Stored entries ::
· · · · · · ·

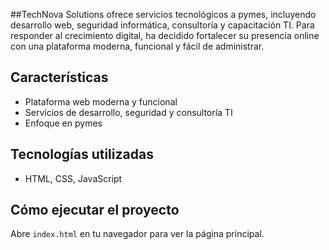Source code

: ##TechNova Solutions
 ofrece servicios tecnológicos a pymes, incluyendo desarrollo web, seguridad informática, consultoría y capacitación TI. Para responder al crecimiento digital, ha decidido fortalecer su presencia online con una plataforma moderna, funcional y fácil de administrar.

## Características
- Plataforma web moderna y funcional
- Servicios de desarrollo, seguridad y consultoría TI
- Enfoque en pymes

## Tecnologías utilizadas
- HTML, CSS, JavaScript

## Cómo ejecutar el proyecto
Abre `index.html` en tu navegador para ver la página principal.
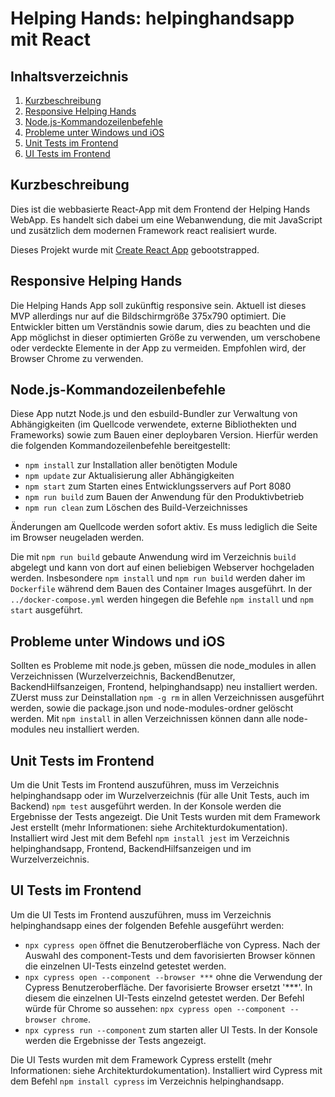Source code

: Helping Hands: helpinghandsapp mit React
====================

Inhaltsverzeichnis
------------------

1. [Kurzbeschreibung](#kurzbeschreibung)
1. [Responsive Helping Hands](#responsive-helping-hands)
1. [Node.js-Kommandozeilenbefehle](#nodejs-kommandozeilenbefehle)
1. [Probleme unter Windows und iOS](#probleme-unter-windows-und-ios)
1. [Unit Tests im Frontend](#unit-tests-im-frontend)
1. [UI Tests im Frontend](#ui-tests-im-frontend)


Kurzbeschreibung
----------------

Dies ist die webbasierte React-App mit dem Frontend der Helping Hands WebApp.
Es handelt sich dabei um eine  Webanwendung, die mit JavaScript und zusätzlich dem modernen Framework react realisiert wurde.

Dieses Projekt wurde mit [Create React App](https://github.com/facebook/create-react-app) gebootstrapped.


Responsive Helping Hands
------------------------

Die Helping Hands App soll zukünftig responsive sein. Aktuell ist dieses MVP allerdings nur auf die Bildschirmgröße 375x790 optimiert. Die Entwickler bitten um Verständnis sowie darum, dies zu beachten und die App möglichst in dieser optimierten Größe zu verwenden, um verschobene oder verdeckte Elemente in der App zu vermeiden. Empfohlen wird, der Browser Chrome zu verwenden.


Node.js-Kommandozeilenbefehle
-----------------------------

Diese App nutzt Node.js und den esbuild-Bundler zur Verwaltung von Abhängigkeiten
(im Quellcode verwendete, externe Bibliothekten und Frameworks) sowie zum Bauen
einer deploybaren Version. Hierfür werden die folgenden Kommandozeilenbefehle
bereitgestellt:

 * `npm install` zur Installation aller benötigten Module
 * `npm update` zur Aktualisierung aller Abhängigkeiten
 * `npm start` zum Starten eines Entwicklungsservers auf Port 8080
 * `npm run build` zum Bauen der Anwendung für den Produktivbetrieb
 * `npm run clean` zum Löschen des Build-Verzeichnisses

Änderungen am Quellcode werden sofort aktiv. Es muss lediglich die Seite im
Browser neugeladen werden.

Die mit `npm run build` gebaute Anwendung wird im Verzeichnis `build` abgelegt
und kann von dort auf einen beliebigen Webserver hochgeladen werden. Insbesondere
`npm install` und `npm run build` werden daher im `Dockerfile` während dem Bauen
des Container Images ausgeführt. In der `../docker-compose.yml` werden
hingegen die Befehle `npm install` und `npm start` ausgeführt.


Probleme unter Windows und iOS
-------------------------------

Sollten es Probleme mit node.js geben, müssen die node_modules in allen Verzeichnissen (Wurzelverzeichnis, BackendBenutzer, BackendHilfsanzeigen, Frontend, helpinghandsapp) neu installiert werden. ZUerst muss zur Deinstallation `npm -g rm` in allen Verzeichnissen ausgeführt werden, sowie die package.json und node-modules-ordner gelöscht werden. Mit `npm install` in allen Verzeichnissen können dann alle node-modules neu installiert werden.


Unit Tests im Frontend
----------------------

Um die Unit Tests im Frontend auszuführen, muss im Verzeichnis helpinghandsapp oder im Wurzelverzeichnis (für alle Unit Tests, auch im Backend) `npm test` ausgeführt werden. In der Konsole werden die Ergebnisse der Tests angezeigt. Die Unit Tests wurden mit dem Framework Jest erstellt (mehr Informationen: siehe Architekturdokumentation). Installiert wird Jest mit dem Befehl `npm install jest` im Verzeichnis helpinghandsapp, Frontend, BackendHilfsanzeigen und im Wurzelverzeichnis.


UI Tests im Frontend
--------------------

Um die UI Tests im Frontend auszuführen, muss im Verzeichnis helpinghandsapp eines der folgenden Befehle ausgeführt werden:

 * `npx cypress open` öffnet die Benutzeroberfläche von Cypress. Nach der Auswahl des component-Tests und dem favorisierten Browser können die einzelnen UI-Tests einzelnd getestet werden.
 * `npx cypress open --component --browser ***` ohne die Verwendung der Cypress Benutzeroberfläche. Der favorisierte Browser ersetzt '***'. In diesem die einzelnen UI-Tests einzelnd getestet werden. Der Befehl würde für Chrome so aussehen: `npx cypress open --component --browser chrome`.
 * `npx cypress run --component` zum starten aller UI Tests. In der Konsole werden die Ergebnisse der Tests angezeigt. 

Die UI Tests wurden mit dem Framework Cypress erstellt (mehr Informationen: siehe Architekturdokumentation). Installiert wird Cypress mit dem Befehl `npm install cypress` im Verzeichnis helpinghandsapp.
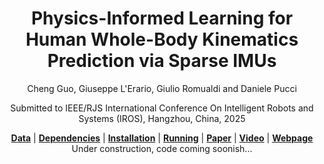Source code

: <h1 align="center">
  Physics-Informed Learning for Human Whole-Body Kinematics Prediction via Sparse IMUs
</h1>


<div align="center">

Cheng Guo, Giuseppe L'Erario, Giulio Romualdi and Daniele Pucci

</div>

<div align="center">





</div>

<div align="center">
  
Submitted to IEEE/RJS International Conference On Intelligent Robots and Systems (IROS), Hangzhou, China, 2025

</div>

<div align="center">
  <a href="#data"><b>Data</b></a> |
  <a href="#dependencies"><b>Dependencies</b></a> |
  <a href="#installation"><b>Installation</b></a> |
  <a href="#running"><b>Running</b></a> |
  <a href><b>Paper</b></a> |
  <a href><b>Video</b></a> |
  <a href><b>Webpage</b></a>
</div>

</div>

<div align="center">
Under construction, code coming soonish...

</div>
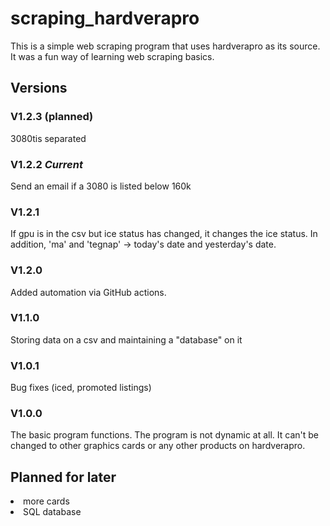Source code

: # scraping_hardverapro
This is a simple web scraping program that uses hardverapro as its source.
It was a fun way of learning web scraping basics.

## Versions

### V1.2.3 (planned)
3080tis separated

### V1.2.2 *Current*
Send an email if a 3080 is listed below 160k

### V1.2.1
If gpu is in the csv but ice status has changed, it changes the ice status. In addition,
'ma' and 'tegnap' -> today's date and yesterday's date.

### V1.2.0
Added automation via GitHub actions.

### V1.1.0
Storing data on a csv and maintaining a "database" on it

### V1.0.1
Bug fixes (iced, promoted listings)

### V1.0.0
The basic program functions. The program is not dynamic at all. 
It can't be changed to other graphics cards or any other products on hardverapro.

## Planned for later
<li>more cards </li>
<li>SQL database</li>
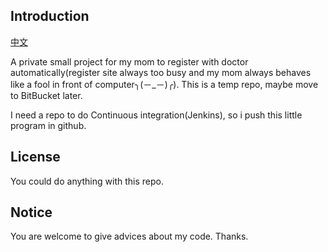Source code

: 
## Introduction

[中文](https://github.com/teaho2015/regDoctor_basic/blob/master/README_zh_CN.md)

A private small project for my mom to register with doctor automatically(register site always too busy and my mom always behaves like a fool in front of computer╮(－_－)╭).
This is a temp repo, maybe move to BitBucket later.

I need a repo to do Continuous integration(Jenkins), so i push this little program in github.

## License
 
You could do anything with this repo.

## Notice

You are welcome to give advices about my code. Thanks.

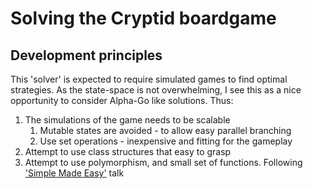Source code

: # Solving the Cryptid boardgame

## Development principles

This 'solver' is expected to require simulated games to find optimal strategies. As the state-space is not overwhelming, I see this as a nice opportunity to consider Alpha-Go like solutions. Thus:

1. The simulations of the game needs to be scalable
    1. Mutable states are avoided - to allow easy parallel branching
    2. Use set operations - inexpensive and fitting for the gameplay
2. Attempt to use class structures that easy to grasp
3. Attempt to use polymorphism, and small set of functions. Following ['Simple Made Easy'](https://www.infoq.com/presentations/Simple-Made-Easy) talk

· · · · · · ·

Pick each line holding "changed" out of the entries above and return it.

Result for this task ::
If gpu is in the csv but ice status has changed, it changes the ice status. In addition,
It can't be changed to other graphics cards or any other products on hardverapro.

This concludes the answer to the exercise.